Saved data entries
Start of Block
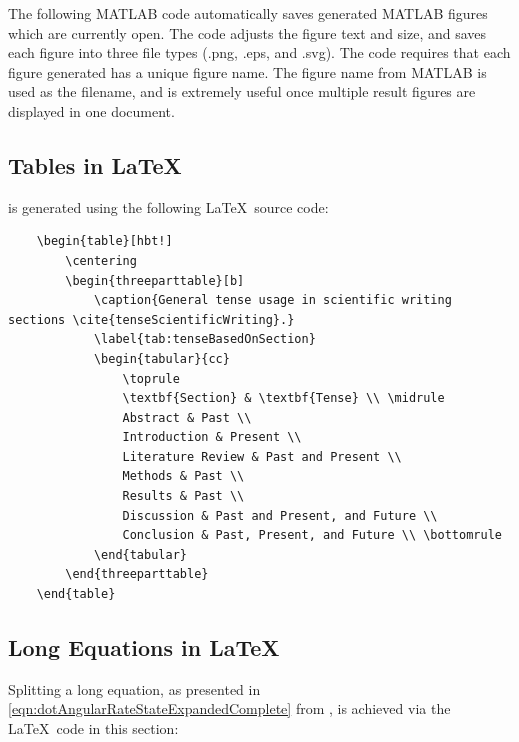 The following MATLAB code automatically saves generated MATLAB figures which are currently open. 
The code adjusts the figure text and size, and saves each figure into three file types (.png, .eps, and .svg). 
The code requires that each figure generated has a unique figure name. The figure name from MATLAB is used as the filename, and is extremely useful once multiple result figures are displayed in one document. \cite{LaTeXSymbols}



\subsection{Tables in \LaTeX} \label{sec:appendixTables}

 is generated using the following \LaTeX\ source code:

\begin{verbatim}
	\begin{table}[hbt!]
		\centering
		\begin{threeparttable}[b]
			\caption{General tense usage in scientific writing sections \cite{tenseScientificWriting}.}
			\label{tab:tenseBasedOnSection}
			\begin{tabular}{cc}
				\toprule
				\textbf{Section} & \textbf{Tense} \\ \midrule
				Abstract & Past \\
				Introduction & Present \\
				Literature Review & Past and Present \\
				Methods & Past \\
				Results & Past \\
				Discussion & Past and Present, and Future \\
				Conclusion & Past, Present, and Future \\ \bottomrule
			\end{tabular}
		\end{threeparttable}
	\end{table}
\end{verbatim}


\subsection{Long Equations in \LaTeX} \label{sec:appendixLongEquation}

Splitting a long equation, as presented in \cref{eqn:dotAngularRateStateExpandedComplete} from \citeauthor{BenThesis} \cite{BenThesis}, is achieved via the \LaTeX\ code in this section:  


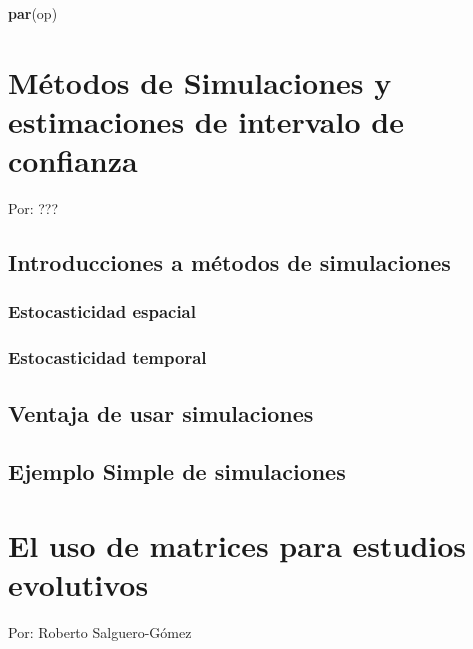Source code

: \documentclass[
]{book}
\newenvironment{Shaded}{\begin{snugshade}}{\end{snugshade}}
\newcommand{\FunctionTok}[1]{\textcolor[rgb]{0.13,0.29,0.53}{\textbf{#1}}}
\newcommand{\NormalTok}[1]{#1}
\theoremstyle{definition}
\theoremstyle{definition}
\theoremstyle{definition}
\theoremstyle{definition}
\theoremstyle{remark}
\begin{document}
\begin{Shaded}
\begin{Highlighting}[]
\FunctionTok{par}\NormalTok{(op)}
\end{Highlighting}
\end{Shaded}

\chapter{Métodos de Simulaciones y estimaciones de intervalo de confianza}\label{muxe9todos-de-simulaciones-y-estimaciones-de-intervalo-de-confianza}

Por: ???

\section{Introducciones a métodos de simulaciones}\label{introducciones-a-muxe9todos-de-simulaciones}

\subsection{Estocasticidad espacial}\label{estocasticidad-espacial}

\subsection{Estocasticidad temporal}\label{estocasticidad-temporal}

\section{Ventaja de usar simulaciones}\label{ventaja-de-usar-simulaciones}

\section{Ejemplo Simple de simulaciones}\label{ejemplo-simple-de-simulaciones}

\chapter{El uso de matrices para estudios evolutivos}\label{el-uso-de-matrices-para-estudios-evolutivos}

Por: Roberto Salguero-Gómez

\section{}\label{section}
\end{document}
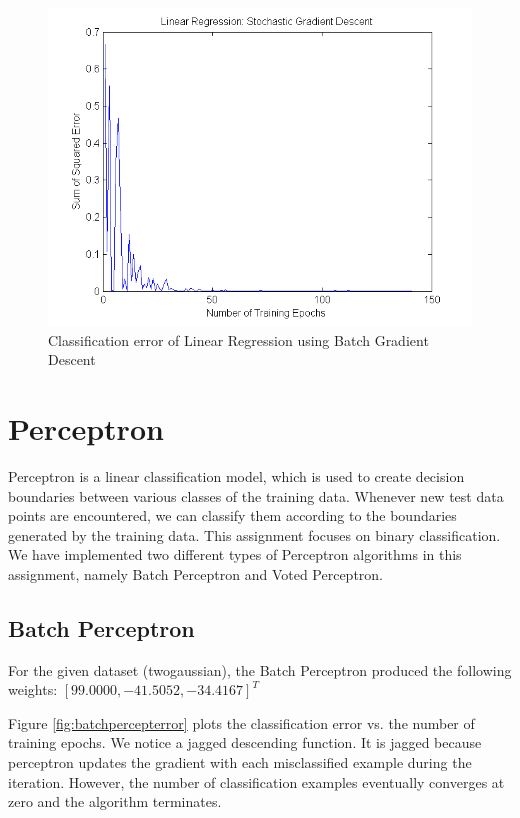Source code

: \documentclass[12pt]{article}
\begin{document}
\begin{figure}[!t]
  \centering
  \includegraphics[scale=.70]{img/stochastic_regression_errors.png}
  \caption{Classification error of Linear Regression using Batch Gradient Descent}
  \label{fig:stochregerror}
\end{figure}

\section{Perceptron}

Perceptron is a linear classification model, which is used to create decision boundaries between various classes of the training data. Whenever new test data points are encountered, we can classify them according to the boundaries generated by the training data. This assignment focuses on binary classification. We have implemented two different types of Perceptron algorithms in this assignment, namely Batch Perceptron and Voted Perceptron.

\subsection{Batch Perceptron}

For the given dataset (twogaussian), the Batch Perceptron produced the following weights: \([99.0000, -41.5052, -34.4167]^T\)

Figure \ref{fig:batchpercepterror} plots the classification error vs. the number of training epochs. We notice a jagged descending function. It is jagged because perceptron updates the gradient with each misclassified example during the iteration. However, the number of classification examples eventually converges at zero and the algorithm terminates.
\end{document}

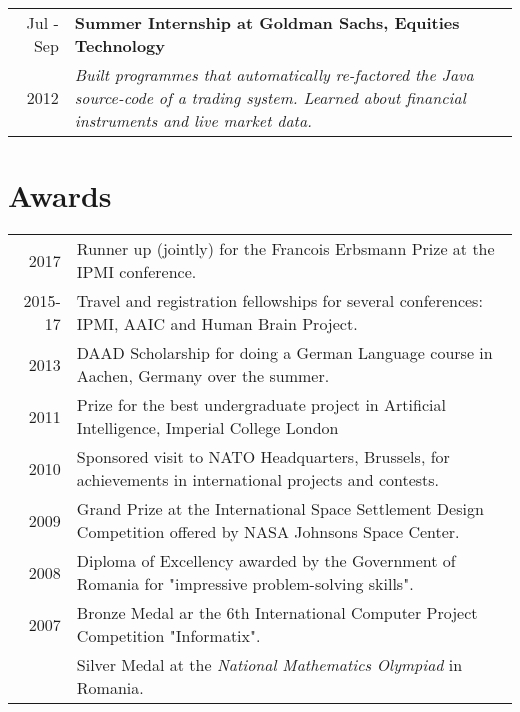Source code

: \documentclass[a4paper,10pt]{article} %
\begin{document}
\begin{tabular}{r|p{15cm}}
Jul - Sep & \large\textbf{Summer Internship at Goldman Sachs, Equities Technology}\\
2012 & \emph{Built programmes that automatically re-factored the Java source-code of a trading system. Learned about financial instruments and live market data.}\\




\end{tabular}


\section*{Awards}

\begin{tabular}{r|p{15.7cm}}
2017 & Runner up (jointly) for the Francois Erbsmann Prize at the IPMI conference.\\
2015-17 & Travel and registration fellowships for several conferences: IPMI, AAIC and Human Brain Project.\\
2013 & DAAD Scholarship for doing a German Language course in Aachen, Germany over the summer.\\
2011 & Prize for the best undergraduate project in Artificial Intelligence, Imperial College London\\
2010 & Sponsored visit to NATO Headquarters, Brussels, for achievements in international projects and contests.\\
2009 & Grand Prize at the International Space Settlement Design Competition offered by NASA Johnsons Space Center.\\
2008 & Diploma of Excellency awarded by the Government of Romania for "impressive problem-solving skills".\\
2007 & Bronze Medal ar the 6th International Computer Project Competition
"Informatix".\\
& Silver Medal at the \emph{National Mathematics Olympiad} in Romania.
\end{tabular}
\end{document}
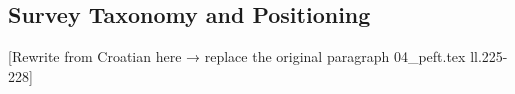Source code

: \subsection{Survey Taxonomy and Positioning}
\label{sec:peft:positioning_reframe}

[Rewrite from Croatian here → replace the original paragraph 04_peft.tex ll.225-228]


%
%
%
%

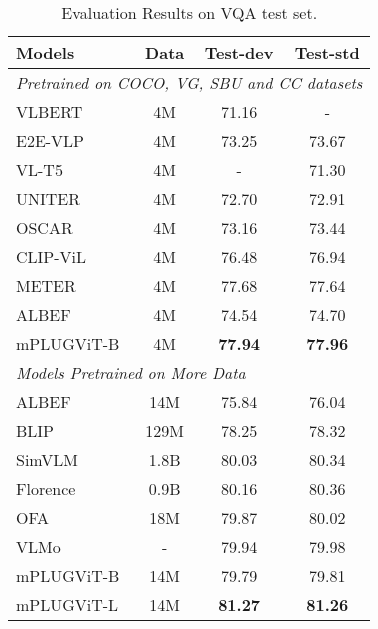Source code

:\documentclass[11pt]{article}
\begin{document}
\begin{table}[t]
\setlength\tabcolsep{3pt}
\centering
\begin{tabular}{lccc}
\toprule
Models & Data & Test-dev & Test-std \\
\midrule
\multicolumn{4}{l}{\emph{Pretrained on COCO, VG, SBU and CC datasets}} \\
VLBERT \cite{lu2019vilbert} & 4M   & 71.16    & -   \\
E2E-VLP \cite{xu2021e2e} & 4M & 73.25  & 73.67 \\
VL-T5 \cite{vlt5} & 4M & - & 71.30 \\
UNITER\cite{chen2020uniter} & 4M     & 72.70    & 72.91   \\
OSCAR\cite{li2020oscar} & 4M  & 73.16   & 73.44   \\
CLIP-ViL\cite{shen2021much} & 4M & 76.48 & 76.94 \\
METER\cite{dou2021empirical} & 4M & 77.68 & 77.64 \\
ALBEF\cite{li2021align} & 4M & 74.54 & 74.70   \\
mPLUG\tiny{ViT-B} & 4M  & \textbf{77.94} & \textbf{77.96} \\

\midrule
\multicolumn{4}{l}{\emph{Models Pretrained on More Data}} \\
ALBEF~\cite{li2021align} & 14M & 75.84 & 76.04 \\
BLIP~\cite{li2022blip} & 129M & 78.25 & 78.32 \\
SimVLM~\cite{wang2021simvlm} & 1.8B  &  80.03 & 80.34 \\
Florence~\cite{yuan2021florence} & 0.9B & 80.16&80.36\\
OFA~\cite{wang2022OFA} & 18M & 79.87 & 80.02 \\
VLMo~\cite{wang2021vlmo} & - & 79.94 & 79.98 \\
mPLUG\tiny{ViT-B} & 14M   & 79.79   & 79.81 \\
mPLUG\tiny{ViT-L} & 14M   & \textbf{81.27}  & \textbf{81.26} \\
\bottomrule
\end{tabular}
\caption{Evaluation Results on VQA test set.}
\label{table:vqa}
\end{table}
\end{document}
End of Block
_To do_
Copy here each line of the preceding records with "Competition" in it.

_Exercise response_
2009 & Grand Prize at the International Space Settlement Design Competition offered by NASA Johnsons Space Center.\\
2007 & Bronze Medal ar the 6th International Computer Project Competition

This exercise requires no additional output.